The need for climate action

Every sector needs to play its part in tackling the climate crisis, and sugarcane is no exception.

To avoid catastrophic impacts from climate change, global warming needs to be kept below 1.5°C

Greenhouse gas emissions must nearly halve by 2030, and drop to net zero by 2050

Sugarcane production emits more than 400 million tonnes of CO2 equivalent per year

Climate impacts in the sugarcane sector

The world is facing a climate crisis and it is already impacting the sugarcane sector.
  • Climate change is affecting sugarcane yields in some regions
  • Increased heat poses health risks to workers
  • Lost production threatens increased unemployment, migration and poverty
  • This could drive up prices of food and fuel, and disrupt entire supply chains.

To find out more about the challenges sugarcane producers are facing because of climate change, how Bonsucro is helping the sector adapt and mitigate, visit our climate action hub.

climate action in sugarcane

Why science based targets?

The goal of the Paris Agreement is to limit global warming to well below 2°C above pre-industrial levels and pursue efforts to limit warming to 1.5°C. Scientists agree that warming beyond this level is likely to have catastrophic impacts.

A science-based target quantifies the greenhouse gas emissions reductions that a company needs to achieve to align with this goal. This is a paradigm shift for most companies: a science-based target is not about making the emissions reductions you think you can achieve, but what the science says you need to achieve to prevent the worst effects of climate change.

The concept has been pioneered by the Science-Based Targets initiative – an organisation that provides a robust standard, technical framework and guidance for companies to establish science-based climate targets.

Targets are based on “mitigation pathways”, which map out how emissions can be reduced at the speed and scale required. As well as global, cross-sector mitigation pathways, sector-specific mitigation pathways have been developed for some sectors to reflect their unique challenges and opportunities for emissions reductions.

Forestry, land use and agriculture (FLAG) emissions

The SBTi has introduced FLAG targets to explicitly address emissions that come from forest, land and agriculture activities. This fills an important gap, since agriculture, forestry and other land use accounts for nearly a quarter of global greenhouse gas emissions. Added to this, FLAG activities offer opportunities to remove carbon from the atmosphere, which is critical in achieving net zero and keeping warming below 1.5°C.

climate action in sugarcane

FLAG are responsible for ~23% of global emissions

climate action in sugarcane

Opportunities to remove carbon from atmosphere

climate action in sugarcane

~77% of emissions from sugarcane production are at the farming stage

ClimateCane Tracker science based targets

Introducing the ClimateCane Tracker

The Bonsucro ClimateCane Tracker has been designed for companies that want to set science-based FLAG targets specifically for sugarcane production. As a pathway developed for the sugarcane sector, it offers a tailored approach to setting greenhouse gas emission targets. It was designed using the SBTIi’s guidance on forest, land and agriculture (FLAG) emissions.
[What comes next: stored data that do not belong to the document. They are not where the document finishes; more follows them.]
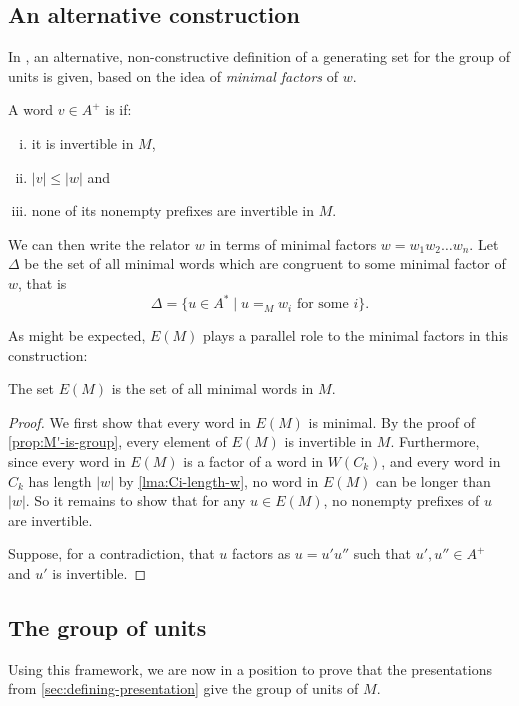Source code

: \documentclass[noindex,noinsetproof,12pt]{lmaths}
\begin{document}
\subsection{An alternative construction}

In \cite{Zhang1992}, an alternative, non-constructive definition of a generating set for the group of units is given, based on the idea of \emph{minimal factors} of $w$.

\begin{defn}
	A word $v \in A^+$ is  if:
	\begin{enumerate}[(i)]
		\item it is invertible in $M$,
		\item $|v| \le |w|$ and
		\item none of its nonempty prefixes are invertible in $M$.
	\end{enumerate}
\end{defn}

We can then write the relator $w$ in terms of minimal factors $w = w_1w_2\ldots w_n$. Let $\Delta$ be the set of all minimal words which are congruent to some minimal factor of $w$, that is
	\[ \Delta = \{ u \in A^* \mid u =_M w_i \text{ for some } i \}. \]

As might be expected, $E(M)$ plays a parallel role to the minimal factors in this construction:

\begin{prop}
	The set $E(M)$ is the set of all minimal words in $M$.
\end{prop}
\begin{proof}
	We first show that every word in $E(M)$ is minimal. By the proof of \cref{prop:M'-is-group}, every element of $E(M)$ is invertible in $M$. Furthermore, since every word in $E(M)$ is a factor of a word in $W(C_k)$, and every word in $C_k$ has length $|w|$ by \cref{lma:Ci-length-w}, no word in $E(M)$ can be longer than $|w|$. So it remains to show that for any $u \in E(M)$, no nonempty prefixes of $u$ are invertible.

	Suppose, for a contradiction, that $u$ factors as $u = u'u''$ such that $u', u'' \in A^+$ and $u'$ is invertible.
\end{proof}


\subsection{The group of units}

Using this framework, we are now in a position to prove that the presentations from \cref{sec:defining-presentation} give the group of units of $M$.
\end{document}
The ClimateCane Tracker provides a year-on-year reduction rate that’s specific to your company, based on your growth, the region(s) where you operate, overall production forecasts for the sugarcane industry and required reductions. This allows companies to grow their overall business, while providing a pathway for reduction that’s still rigorous enough for climate science expectations.
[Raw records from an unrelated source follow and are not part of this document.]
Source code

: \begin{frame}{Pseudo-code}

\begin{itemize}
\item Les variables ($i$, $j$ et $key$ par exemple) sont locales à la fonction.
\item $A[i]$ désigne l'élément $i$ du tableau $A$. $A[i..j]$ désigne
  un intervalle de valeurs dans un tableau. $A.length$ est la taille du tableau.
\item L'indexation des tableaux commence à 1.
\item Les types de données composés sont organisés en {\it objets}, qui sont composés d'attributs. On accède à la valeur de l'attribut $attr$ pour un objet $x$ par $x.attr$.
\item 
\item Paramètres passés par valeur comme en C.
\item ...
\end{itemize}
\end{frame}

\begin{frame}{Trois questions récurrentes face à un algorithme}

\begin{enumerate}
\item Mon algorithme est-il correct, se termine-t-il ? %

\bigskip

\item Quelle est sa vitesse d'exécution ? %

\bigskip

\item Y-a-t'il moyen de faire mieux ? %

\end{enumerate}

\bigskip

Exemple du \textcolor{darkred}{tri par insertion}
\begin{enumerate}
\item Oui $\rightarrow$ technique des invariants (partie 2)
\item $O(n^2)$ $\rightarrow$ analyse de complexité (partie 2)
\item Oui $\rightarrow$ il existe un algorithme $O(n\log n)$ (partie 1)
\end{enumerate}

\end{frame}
What data goes into the ClimateCane Tracker?

Before diving into the tool, it’s helpful to know the types of data and information you’ll need.

The ClimateCane Tracker uses five datasets: 

  1. Production forecasts of sugarcane from 2015 to 2050 
  2. Regionalised yields of sugarcane production
  3. Land management emissions from sugarcane production 
  4. Land-use change emissions allocated to sugarcane 
  5. A target value for removals allocated to on-farm sugarcane production.
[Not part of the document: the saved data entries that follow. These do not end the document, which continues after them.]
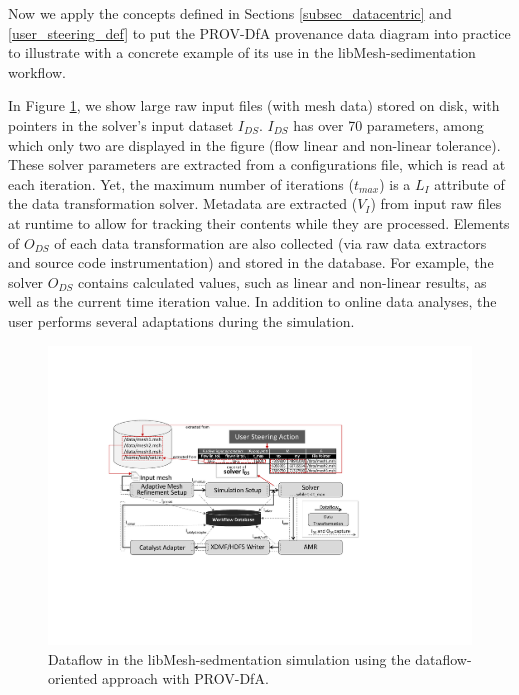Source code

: 

Now we apply the concepts defined in Sections \ref{subsec_datacentric} and \ref{user_steering_def}
to put the PROV-DfA provenance data diagram into practice to illustrate with a concrete example of its use in the libMesh-sedimentation workflow.

In Figure \ref{fig:libmesh_with_provdfa}, we show large raw input files (with mesh data) stored on disk,
with pointers in the solver's input dataset $I_{DS}$.
$I_{DS}$ has over 70 parameters, among which only two are displayed in the figure
(flow linear and non-linear tolerance).
These solver parameters are extracted from a configurations file, which is
read at each iteration.
Yet, the maximum number of iterations ($t_{max}$) is a $L_I$ attribute of the
data transformation solver.
Metadata are extracted ($V_I$) from input raw files at runtime to allow for tracking
their contents while they are processed.
Elements of $O_{DS}$ of each data transformation are also collected
(via raw data extractors and source code instrumentation) and stored in the database.
For example, the solver $O_{DS}$ contains calculated values,
such as linear and non-linear results, as well as the current time iteration value.
In addition to online data analyses, the user performs several adaptations during the simulation.

\begin{figure}[H]
    \centering
    \includegraphics[width=\textwidth,keepaspectratio]{img/steeringaction-provdfa.pdf}
    \caption{Dataflow in the libMesh-sedmentation simulation using the dataflow-oriented approach with PROV-DfA.}
    \label{fig:libmesh_with_provdfa}
\end{figure}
To match these datasets, you need:

1. Base year – decide what base year your company would like to use.
2. Target year – this is the year of your near-term or long-term goal.
3. FLAG emissions – data for your base year broken down into land-use change, land management and removals.
4. Production – ideally, you need raw production amounts in tonnes of fresh weight of sugarcane grown or procured by your company. 
5. Geography – the specific country where each volume of sugar was grown.

The ClimateCane Tracker has been designed to work in conjunction with the Bonsucro Calculator. However if you do not have the data needed, default data is available within the tool.

Guidance on how to collect and put the data into the tool is outlined in the user guide.

Who is the ClimateCane Tracker for?

The ClimateCane Tracker is a tool exclusively for Bonsucro members.

It is primarily aimed at supply-side – farms and mills. However, downstream companies can use the ClimateCane Tracker for sugarcane-specific targets, or use the SBTi FLAG sector pathway.

Downstream companies can also use it to promote emission reduction planning/strategies to engage their suppliers, plan capacity-building projects, etc.